- Born: 1946 Doboj, Bosnia and Herzegovina, Yugoslavia
- Died: 8 June 2014 (aged 67–68) Germany
- Criminal status: Deceased
- Criminal charge: Aiding and abetting the crime of genocide and grave breaches of the Geneva Conventions
- Penalty: Life imprisonment

= Nikola Jorgić =

Bosnian Serb soldier

Nikola Jorgić (1946 – 8 June 2014) was a Bosnian Serb from the Doboj region who was a soldier of a paramilitary group located in his native area. On 26 September 1997, he was convicted of genocide in Germany. This was the first conviction won against participants in the Bosnian Genocide. Jorgić was sentenced to four terms of life imprisonment for his involvement in the Bosnian genocide.

==Background==

The Oberlandesgericht found that the paramilitary group had joined in the Bosnian Serb government's activities. Jorgić, who had been a resident of Germany from May 1969 until 1992, was responsible for multiple crimes. Among his actions was the massacre in Grabska, where 22 villagers – including the elderly and disabled – were executed before the rest of the villagers were expelled. He was also deemed responsible for the death of seven villagers in Sevarlije. His appeal following his conviction was rejected by the Federal Court of Justice (the federal supreme court) on 30 April 1999. The court stated that genocide is a crime which all nations must prosecute; although the Bosnian criminal courts and the International Criminal Tribunal for the former Yugoslavia had primacy, both had declined to hear the case, and thus it fell to the German courts to apply the doctrine of universal jurisdiction under the Genocide Convention.
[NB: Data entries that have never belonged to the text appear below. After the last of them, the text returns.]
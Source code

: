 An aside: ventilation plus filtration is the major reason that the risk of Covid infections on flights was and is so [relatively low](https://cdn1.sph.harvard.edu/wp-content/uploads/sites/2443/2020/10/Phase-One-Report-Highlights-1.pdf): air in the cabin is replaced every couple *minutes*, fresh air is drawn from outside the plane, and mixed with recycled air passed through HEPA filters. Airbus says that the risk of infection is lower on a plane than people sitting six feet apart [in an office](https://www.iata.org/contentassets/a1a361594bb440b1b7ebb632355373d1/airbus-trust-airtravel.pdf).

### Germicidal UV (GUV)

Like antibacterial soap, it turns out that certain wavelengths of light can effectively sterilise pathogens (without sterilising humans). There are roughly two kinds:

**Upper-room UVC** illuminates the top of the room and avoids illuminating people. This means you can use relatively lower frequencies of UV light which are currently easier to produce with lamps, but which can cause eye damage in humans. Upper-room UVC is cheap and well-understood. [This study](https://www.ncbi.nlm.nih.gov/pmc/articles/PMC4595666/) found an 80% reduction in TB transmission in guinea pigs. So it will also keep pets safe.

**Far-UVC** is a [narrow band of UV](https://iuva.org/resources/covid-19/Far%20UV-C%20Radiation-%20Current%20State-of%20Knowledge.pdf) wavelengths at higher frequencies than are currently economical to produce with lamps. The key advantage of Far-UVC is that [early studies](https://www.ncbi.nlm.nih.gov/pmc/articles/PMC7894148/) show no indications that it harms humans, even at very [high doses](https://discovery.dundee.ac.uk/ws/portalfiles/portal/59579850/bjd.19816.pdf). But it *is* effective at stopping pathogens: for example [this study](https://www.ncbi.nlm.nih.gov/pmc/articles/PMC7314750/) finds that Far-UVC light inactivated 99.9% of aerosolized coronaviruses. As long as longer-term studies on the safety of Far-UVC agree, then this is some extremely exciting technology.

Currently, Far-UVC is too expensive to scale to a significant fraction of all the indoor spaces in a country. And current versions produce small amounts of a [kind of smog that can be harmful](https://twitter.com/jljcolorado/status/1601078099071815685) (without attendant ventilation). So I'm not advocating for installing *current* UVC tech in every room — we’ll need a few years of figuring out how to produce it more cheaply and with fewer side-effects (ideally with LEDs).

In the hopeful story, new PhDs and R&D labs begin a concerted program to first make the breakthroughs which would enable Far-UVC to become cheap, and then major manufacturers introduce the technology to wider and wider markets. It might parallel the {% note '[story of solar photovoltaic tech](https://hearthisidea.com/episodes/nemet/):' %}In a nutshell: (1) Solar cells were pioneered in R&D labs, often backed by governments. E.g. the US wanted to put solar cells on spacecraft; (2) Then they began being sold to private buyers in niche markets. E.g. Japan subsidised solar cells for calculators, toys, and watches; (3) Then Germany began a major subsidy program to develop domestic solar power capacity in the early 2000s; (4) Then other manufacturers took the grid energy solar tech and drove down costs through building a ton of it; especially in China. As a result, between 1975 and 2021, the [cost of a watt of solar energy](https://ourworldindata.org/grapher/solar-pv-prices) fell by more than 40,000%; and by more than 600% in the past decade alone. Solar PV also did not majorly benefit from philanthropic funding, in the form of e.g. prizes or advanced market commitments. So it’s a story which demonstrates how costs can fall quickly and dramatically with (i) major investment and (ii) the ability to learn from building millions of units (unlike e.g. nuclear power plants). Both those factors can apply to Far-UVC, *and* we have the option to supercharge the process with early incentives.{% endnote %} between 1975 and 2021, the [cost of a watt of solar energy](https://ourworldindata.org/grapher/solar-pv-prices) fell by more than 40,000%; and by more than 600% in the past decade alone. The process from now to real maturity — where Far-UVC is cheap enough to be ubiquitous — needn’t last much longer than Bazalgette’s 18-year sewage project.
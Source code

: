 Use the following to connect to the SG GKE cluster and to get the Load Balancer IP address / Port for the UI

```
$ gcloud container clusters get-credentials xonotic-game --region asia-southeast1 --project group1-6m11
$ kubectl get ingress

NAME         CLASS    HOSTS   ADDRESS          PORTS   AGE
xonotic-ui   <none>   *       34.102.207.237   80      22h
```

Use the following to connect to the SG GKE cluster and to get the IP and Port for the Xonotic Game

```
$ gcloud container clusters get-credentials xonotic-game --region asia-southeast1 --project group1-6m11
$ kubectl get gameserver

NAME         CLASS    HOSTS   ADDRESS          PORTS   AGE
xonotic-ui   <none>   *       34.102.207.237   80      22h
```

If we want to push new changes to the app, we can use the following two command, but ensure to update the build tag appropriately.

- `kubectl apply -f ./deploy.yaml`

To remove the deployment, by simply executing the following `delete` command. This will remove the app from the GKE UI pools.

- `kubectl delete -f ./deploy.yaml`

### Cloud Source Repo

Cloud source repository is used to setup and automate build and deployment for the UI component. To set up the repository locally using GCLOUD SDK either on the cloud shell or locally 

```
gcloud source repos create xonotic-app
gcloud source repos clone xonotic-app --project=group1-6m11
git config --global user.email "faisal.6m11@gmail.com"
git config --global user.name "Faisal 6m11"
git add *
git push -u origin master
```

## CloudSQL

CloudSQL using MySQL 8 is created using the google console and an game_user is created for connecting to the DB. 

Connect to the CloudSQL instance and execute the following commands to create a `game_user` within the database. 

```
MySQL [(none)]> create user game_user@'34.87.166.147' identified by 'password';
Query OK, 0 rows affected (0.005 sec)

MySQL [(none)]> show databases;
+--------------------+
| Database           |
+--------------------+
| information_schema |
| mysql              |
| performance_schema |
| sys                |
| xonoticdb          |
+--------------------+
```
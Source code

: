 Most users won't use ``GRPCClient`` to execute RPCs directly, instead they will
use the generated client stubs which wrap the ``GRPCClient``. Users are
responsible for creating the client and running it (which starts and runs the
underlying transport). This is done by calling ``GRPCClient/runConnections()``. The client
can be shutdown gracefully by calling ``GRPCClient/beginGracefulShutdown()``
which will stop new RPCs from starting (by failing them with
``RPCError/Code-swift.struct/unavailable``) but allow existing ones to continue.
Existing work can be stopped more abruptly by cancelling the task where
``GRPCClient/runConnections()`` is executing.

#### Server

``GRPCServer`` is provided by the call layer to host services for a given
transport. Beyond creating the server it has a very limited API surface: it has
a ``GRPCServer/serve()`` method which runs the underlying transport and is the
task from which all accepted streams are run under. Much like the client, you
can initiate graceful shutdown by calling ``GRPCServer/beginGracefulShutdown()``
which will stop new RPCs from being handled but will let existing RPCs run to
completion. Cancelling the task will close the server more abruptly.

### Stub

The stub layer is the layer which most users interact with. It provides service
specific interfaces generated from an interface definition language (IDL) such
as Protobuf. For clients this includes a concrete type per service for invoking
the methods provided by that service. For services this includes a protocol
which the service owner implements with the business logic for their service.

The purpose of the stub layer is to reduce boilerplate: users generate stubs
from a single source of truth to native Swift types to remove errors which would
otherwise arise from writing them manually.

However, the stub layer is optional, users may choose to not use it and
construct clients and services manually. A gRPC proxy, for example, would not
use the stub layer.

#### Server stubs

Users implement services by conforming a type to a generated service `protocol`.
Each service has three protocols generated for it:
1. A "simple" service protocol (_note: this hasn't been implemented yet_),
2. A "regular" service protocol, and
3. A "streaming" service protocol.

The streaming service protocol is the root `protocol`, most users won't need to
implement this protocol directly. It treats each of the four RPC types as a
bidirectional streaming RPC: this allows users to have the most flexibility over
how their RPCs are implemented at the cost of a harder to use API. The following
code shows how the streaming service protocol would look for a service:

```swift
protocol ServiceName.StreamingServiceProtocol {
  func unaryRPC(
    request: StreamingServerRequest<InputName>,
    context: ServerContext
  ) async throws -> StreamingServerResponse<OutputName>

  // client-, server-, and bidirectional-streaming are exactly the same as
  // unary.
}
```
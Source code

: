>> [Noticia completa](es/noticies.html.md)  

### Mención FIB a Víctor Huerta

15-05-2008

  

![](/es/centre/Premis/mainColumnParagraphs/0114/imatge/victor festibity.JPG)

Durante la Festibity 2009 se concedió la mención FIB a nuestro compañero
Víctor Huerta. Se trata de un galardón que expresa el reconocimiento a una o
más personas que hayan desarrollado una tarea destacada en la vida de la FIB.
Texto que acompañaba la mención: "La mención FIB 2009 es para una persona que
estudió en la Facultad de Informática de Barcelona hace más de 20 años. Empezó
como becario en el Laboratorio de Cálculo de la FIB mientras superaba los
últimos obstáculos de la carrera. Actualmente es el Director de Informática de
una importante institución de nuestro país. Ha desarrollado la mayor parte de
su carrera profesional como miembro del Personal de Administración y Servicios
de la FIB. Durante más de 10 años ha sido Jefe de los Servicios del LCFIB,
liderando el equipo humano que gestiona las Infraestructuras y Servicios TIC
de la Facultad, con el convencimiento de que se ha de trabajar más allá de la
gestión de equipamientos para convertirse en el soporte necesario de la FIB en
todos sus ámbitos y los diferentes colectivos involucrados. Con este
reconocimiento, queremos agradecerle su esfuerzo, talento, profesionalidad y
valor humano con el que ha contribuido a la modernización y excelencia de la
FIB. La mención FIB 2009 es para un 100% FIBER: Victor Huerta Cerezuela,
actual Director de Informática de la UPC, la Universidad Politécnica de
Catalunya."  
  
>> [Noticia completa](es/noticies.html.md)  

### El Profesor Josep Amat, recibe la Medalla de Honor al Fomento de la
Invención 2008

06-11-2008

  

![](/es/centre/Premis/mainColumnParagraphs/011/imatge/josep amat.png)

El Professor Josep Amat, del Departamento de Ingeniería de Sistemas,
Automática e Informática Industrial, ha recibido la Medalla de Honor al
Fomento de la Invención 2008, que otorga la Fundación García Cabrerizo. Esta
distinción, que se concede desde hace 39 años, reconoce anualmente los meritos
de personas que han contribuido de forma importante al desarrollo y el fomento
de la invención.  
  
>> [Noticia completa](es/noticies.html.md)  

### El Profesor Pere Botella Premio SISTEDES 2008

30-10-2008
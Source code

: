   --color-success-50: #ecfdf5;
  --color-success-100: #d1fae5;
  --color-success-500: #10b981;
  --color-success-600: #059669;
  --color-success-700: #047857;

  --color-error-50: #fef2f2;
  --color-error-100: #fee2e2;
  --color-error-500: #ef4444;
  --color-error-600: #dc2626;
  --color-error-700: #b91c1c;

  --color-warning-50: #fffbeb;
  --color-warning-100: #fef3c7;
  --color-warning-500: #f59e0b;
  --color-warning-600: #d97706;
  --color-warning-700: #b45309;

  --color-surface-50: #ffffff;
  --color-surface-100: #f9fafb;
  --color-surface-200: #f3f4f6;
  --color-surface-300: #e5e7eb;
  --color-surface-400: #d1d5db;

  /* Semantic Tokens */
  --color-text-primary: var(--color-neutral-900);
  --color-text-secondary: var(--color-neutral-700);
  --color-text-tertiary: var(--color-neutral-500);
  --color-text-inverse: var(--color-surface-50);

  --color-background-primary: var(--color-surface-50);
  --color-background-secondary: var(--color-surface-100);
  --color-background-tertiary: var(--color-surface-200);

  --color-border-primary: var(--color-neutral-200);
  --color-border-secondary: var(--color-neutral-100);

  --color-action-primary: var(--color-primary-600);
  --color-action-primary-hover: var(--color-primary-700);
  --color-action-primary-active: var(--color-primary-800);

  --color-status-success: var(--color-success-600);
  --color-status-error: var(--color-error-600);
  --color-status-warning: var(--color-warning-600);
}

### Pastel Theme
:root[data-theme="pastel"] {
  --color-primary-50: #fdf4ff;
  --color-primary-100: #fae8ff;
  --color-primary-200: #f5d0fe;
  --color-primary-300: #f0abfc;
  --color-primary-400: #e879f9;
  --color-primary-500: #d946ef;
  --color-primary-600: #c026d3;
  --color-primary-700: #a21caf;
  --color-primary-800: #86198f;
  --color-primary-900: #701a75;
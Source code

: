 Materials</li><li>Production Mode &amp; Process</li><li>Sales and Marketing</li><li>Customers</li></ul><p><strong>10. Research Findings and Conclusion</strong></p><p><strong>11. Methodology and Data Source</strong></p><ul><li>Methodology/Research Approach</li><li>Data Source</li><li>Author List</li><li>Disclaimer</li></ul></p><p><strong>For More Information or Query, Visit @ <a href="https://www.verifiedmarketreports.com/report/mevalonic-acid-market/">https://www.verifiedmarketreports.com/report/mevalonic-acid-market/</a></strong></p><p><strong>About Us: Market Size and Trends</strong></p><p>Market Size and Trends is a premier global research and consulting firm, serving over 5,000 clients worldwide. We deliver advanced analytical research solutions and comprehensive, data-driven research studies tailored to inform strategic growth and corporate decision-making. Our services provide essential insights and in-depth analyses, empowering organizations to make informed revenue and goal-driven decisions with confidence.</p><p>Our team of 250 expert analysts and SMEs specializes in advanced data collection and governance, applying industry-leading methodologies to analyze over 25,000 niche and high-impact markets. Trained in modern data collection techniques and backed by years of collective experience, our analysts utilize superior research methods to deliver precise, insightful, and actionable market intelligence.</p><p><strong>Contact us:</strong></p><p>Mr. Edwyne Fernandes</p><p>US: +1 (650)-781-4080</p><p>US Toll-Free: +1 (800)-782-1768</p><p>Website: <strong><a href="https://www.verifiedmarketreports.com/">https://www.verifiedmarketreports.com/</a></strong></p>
The European Court of Human Rights heard Jorgić's appeal in 2007 on the grounds that they had no jurisdiction (meaning the German courts were neither "competent", contrary to Article 5, nor "established by law", contrary to Article 6); that their refusal to summon certain witnesses abroad rendered his trial unfair, contrary to Article 6; and that their interpretation of the crime of genocide was too broad and the proper interpretation did not extend to his actions, amounting to a violation of article 7. The court deferred to the German courts' assessment of domestic provisions on jurisdiction, finding that they had reasonable grounds to claim jurisdiction under international law, thus there was no breach of Article 5 or 6. They also ruled the Article 6 claim on the grounds of unexamined evidence to be "manifestly ill-founded" and therefore inadmissible. In relation to the article 7 claim, the ECtHR stated that ethnic cleansing constituted genocide: interpreting genocidal intent as including the destruction of a group as a social unit, rather than restricting it to physical destruction, was "consistent with the essence" of the offence of genocide. Jorgić died in prison in 2014.